Going through the material below, please gather all lines with the word "splitting" in them.

*** Task material Section Begins ***

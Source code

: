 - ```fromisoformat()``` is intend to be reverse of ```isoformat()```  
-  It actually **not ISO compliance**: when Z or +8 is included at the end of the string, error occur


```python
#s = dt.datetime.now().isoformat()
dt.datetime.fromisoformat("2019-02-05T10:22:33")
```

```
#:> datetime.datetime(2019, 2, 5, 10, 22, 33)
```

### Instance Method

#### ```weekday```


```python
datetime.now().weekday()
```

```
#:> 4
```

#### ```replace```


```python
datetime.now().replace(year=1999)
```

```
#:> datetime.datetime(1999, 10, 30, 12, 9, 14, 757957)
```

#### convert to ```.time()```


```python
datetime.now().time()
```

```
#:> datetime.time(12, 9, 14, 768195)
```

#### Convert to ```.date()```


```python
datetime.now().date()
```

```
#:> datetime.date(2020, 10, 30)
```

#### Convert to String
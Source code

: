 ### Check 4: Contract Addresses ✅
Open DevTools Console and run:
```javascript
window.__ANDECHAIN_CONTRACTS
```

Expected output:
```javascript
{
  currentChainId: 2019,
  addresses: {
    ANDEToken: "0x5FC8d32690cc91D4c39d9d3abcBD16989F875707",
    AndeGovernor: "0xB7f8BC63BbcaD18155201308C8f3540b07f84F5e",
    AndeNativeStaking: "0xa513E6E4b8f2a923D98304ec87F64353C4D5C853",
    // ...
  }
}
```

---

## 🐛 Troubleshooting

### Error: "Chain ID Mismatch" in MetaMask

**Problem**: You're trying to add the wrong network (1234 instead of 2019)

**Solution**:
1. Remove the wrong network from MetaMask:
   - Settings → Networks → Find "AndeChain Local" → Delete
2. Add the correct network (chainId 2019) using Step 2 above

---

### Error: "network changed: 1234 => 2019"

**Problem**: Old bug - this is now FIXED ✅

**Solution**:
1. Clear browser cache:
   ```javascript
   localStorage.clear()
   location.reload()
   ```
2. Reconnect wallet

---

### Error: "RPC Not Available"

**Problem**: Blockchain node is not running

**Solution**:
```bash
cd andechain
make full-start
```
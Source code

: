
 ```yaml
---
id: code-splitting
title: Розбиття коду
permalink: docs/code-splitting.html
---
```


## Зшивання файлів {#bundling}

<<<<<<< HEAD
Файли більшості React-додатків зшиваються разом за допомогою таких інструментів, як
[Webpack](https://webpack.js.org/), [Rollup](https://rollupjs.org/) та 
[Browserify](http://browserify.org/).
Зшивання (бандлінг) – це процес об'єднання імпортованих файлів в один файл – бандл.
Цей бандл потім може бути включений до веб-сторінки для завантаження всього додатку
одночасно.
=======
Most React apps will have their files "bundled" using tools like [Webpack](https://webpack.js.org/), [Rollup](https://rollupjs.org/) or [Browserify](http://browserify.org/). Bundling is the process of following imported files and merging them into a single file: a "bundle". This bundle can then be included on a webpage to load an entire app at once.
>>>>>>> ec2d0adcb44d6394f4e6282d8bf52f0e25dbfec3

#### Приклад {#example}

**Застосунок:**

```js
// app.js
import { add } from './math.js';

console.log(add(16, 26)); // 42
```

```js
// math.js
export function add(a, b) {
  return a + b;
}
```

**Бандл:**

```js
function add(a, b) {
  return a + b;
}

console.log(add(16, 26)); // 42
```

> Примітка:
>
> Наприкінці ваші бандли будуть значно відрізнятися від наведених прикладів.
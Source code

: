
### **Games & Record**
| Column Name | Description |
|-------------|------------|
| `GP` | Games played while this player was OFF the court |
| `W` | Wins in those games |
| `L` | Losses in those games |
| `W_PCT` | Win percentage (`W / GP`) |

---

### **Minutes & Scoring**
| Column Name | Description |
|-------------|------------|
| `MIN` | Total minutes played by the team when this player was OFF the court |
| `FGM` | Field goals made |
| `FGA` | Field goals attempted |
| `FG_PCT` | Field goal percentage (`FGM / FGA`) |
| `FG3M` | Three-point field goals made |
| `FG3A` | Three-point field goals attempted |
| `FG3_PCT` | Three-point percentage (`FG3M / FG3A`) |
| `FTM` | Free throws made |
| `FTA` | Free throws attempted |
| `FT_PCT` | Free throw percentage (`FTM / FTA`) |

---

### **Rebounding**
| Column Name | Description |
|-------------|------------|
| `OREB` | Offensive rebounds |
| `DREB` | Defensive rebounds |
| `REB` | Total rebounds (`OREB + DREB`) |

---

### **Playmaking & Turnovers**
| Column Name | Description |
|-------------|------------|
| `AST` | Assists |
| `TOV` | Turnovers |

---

*** Task material Section Ends ***

The answer:
id: code-splitting
permalink: docs/code-splitting.html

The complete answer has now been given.